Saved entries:
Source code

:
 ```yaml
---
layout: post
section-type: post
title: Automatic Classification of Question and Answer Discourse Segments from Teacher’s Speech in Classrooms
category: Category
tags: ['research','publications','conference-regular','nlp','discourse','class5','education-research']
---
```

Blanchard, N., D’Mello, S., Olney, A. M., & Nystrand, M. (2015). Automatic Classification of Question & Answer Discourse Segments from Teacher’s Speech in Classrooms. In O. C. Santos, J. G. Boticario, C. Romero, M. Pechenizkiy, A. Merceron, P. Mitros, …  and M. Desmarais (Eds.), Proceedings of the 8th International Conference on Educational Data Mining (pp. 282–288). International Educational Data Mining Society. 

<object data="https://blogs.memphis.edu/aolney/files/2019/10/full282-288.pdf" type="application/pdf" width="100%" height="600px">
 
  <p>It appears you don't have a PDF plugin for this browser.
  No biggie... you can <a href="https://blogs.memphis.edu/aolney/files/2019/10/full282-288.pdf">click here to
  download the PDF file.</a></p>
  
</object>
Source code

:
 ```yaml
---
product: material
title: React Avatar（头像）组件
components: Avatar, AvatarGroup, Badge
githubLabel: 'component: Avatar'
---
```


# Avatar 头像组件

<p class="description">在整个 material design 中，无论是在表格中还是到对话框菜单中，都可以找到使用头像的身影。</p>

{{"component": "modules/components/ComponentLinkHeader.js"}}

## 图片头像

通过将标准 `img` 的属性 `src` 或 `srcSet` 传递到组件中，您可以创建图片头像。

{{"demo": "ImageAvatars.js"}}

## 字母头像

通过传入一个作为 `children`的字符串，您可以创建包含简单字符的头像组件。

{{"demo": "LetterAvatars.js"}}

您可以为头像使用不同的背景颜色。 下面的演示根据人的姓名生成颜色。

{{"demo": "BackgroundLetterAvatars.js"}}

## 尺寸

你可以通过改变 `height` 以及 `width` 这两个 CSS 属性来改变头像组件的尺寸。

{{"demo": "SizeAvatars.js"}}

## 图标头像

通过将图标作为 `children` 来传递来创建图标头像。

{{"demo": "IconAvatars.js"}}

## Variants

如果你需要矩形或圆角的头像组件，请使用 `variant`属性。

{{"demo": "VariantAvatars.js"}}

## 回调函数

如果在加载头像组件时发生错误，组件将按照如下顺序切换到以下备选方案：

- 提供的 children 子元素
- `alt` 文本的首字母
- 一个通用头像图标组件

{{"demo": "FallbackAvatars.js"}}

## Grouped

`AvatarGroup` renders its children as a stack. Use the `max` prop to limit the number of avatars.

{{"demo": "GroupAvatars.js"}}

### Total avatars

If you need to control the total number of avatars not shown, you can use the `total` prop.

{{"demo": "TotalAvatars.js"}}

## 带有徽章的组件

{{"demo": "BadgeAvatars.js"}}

#### [Work instructions]
Could you count the lines in the entries that hold the word "object"? Only the number is wanted.

#### [Exercise result]
2